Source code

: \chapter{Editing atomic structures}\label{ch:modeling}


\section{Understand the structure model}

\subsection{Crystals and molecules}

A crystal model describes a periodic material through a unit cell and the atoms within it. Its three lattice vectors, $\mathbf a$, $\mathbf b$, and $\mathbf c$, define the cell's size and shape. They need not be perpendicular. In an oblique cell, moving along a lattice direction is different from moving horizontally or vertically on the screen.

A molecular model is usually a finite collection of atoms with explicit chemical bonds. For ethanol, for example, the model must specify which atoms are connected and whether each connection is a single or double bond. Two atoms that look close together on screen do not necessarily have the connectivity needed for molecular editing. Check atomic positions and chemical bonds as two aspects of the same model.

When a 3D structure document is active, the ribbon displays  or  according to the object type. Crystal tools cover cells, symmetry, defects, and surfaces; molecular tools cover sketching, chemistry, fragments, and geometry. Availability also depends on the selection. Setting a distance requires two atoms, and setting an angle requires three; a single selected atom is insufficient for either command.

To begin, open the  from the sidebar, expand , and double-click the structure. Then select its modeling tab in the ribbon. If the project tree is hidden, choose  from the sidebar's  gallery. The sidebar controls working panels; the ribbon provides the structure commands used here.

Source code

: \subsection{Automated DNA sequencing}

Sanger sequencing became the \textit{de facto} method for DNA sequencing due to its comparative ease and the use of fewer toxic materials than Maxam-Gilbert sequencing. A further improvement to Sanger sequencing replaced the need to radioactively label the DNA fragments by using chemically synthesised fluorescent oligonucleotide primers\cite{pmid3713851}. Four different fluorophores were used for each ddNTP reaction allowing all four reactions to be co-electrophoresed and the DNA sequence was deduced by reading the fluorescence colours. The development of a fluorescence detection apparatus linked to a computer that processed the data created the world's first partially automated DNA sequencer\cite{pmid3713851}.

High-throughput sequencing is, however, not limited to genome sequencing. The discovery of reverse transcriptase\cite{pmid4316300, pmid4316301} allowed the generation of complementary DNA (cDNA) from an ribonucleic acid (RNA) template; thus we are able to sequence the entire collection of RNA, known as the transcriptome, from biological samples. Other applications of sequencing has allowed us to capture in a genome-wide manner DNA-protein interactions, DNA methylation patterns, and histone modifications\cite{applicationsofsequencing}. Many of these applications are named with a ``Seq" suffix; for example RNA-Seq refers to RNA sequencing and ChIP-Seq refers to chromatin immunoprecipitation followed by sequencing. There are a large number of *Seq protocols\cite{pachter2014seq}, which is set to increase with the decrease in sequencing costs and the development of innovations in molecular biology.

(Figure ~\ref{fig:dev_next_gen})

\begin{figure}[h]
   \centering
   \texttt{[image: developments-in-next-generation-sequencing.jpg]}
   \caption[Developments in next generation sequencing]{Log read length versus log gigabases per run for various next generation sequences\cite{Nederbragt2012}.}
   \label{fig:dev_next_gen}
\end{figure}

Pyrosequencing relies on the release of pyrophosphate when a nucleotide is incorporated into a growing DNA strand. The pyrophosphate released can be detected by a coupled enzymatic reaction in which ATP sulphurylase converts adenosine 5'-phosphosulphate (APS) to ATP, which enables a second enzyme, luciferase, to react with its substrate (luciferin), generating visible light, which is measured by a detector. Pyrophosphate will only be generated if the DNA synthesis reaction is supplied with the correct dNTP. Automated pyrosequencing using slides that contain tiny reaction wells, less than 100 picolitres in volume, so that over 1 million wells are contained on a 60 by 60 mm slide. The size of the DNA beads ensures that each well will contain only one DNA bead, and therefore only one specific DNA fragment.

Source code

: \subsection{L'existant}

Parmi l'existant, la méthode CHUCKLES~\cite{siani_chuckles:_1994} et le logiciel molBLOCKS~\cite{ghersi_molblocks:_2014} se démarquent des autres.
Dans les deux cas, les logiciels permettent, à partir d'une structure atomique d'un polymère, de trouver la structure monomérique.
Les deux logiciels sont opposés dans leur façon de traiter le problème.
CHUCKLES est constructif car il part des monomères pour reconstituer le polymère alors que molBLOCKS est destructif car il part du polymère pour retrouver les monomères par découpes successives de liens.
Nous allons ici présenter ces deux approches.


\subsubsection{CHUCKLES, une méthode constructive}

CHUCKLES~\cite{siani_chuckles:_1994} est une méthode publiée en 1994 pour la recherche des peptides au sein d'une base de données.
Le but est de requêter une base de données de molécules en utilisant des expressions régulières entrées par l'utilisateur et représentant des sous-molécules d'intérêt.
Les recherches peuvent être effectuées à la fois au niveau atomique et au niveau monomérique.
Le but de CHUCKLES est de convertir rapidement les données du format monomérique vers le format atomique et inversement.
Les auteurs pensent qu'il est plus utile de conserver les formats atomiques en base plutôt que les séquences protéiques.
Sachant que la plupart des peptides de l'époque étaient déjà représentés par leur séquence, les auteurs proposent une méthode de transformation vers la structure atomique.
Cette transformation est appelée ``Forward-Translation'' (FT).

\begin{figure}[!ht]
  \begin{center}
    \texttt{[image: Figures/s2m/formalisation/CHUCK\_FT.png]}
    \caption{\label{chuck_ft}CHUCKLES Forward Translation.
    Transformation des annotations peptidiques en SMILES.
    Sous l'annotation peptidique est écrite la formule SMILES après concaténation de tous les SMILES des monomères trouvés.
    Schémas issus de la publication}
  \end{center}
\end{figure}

- Problem to work on -
Print the whole listing above exactly, please.

- Solution -
Source code

: \chapter{Editing atomic structures}\label{ch:modeling}


\section{Understand the structure model}

\subsection{Crystals and molecules}

A crystal model describes a periodic material through a unit cell and the atoms within it. Its three lattice vectors, $\mathbf a$, $\mathbf b$, and $\mathbf c$, define the cell's size and shape. They need not be perpendicular. In an oblique cell, moving along a lattice direction is different from moving horizontally or vertically on the screen.

A molecular model is usually a finite collection of atoms with explicit chemical bonds. For ethanol, for example, the model must specify which atoms are connected and whether each connection is a single or double bond. Two atoms that look close together on screen do not necessarily have the connectivity needed for molecular editing. Check atomic positions and chemical bonds as two aspects of the same model.

When a 3D structure document is active, the ribbon displays  or  according to the object type. Crystal tools cover cells, symmetry, defects, and surfaces; molecular tools cover sketching, chemistry, fragments, and geometry. Availability also depends on the selection. Setting a distance requires two atoms, and setting an angle requires three; a single selected atom is insufficient for either command.

To begin, open the  from the sidebar, expand , and double-click the structure. Then select its modeling tab in the ribbon. If the project tree is hidden, choose  from the sidebar's  gallery. The sidebar controls working panels; the ribbon provides the structure commands used here.

Source code

: \subsection{Automated DNA sequencing}

Sanger sequencing became the \textit{de facto} method for DNA sequencing due to its comparative ease and the use of fewer toxic materials than Maxam-Gilbert sequencing. A further improvement to Sanger sequencing replaced the need to radioactively label the DNA fragments by using chemically synthesised fluorescent oligonucleotide primers\cite{pmid3713851}. Four different fluorophores were used for each ddNTP reaction allowing all four reactions to be co-electrophoresed and the DNA sequence was deduced by reading the fluorescence colours. The development of a fluorescence detection apparatus linked to a computer that processed the data created the world's first partially automated DNA sequencer\cite{pmid3713851}.

High-throughput sequencing is, however, not limited to genome sequencing. The discovery of reverse transcriptase\cite{pmid4316300, pmid4316301} allowed the generation of complementary DNA (cDNA) from an ribonucleic acid (RNA) template; thus we are able to sequence the entire collection of RNA, known as the transcriptome, from biological samples. Other applications of sequencing has allowed us to capture in a genome-wide manner DNA-protein interactions, DNA methylation patterns, and histone modifications\cite{applicationsofsequencing}. Many of these applications are named with a ``Seq" suffix; for example RNA-Seq refers to RNA sequencing and ChIP-Seq refers to chromatin immunoprecipitation followed by sequencing. There are a large number of *Seq protocols\cite{pachter2014seq}, which is set to increase with the decrease in sequencing costs and the development of innovations in molecular biology.

(Figure ~\ref{fig:dev_next_gen})

\begin{figure}[h]
   \centering
   \texttt{[image: developments-in-next-generation-sequencing.jpg]}
   \caption[Developments in next generation sequencing]{Log read length versus log gigabases per run for various next generation sequences\cite{Nederbragt2012}.}
   \label{fig:dev_next_gen}
\end{figure}

Pyrosequencing relies on the release of pyrophosphate when a nucleotide is incorporated into a growing DNA strand. The pyrophosphate released can be detected by a coupled enzymatic reaction in which ATP sulphurylase converts adenosine 5'-phosphosulphate (APS) to ATP, which enables a second enzyme, luciferase, to react with its substrate (luciferin), generating visible light, which is measured by a detector. Pyrophosphate will only be generated if the DNA synthesis reaction is supplied with the correct dNTP. Automated pyrosequencing using slides that contain tiny reaction wells, less than 100 picolitres in volume, so that over 1 million wells are contained on a 60 by 60 mm slide. The size of the DNA beads ensures that each well will contain only one DNA bead, and therefore only one specific DNA fragment.

Source code

: \subsection{L'existant}

Parmi l'existant, la méthode CHUCKLES~\cite{siani_chuckles:_1994} et le logiciel molBLOCKS~\cite{ghersi_molblocks:_2014} se démarquent des autres.
Dans les deux cas, les logiciels permettent, à partir d'une structure atomique d'un polymère, de trouver la structure monomérique.
Les deux logiciels sont opposés dans leur façon de traiter le problème.
CHUCKLES est constructif car il part des monomères pour reconstituer le polymère alors que molBLOCKS est destructif car il part du polymère pour retrouver les monomères par découpes successives de liens.
Nous allons ici présenter ces deux approches.


\subsubsection{CHUCKLES, une méthode constructive}

CHUCKLES~\cite{siani_chuckles:_1994} est une méthode publiée en 1994 pour la recherche des peptides au sein d'une base de données.
Le but est de requêter une base de données de molécules en utilisant des expressions régulières entrées par l'utilisateur et représentant des sous-molécules d'intérêt.
Les recherches peuvent être effectuées à la fois au niveau atomique et au niveau monomérique.
Le but de CHUCKLES est de convertir rapidement les données du format monomérique vers le format atomique et inversement.
Les auteurs pensent qu'il est plus utile de conserver les formats atomiques en base plutôt que les séquences protéiques.
Sachant que la plupart des peptides de l'époque étaient déjà représentés par leur séquence, les auteurs proposent une méthode de transformation vers la structure atomique.
Cette transformation est appelée ``Forward-Translation'' (FT).

\begin{figure}[!ht]
  \begin{center}
    \texttt{[image: Figures/s2m/formalisation/CHUCK\_FT.png]}
    \caption{\label{chuck_ft}CHUCKLES Forward Translation.
    Transformation des annotations peptidiques en SMILES.
    Sous l'annotation peptidique est écrite la formule SMILES après concaténation de tous les SMILES des monomères trouvés.
    Schémas issus de la publication}
  \end{center}
\end{figure}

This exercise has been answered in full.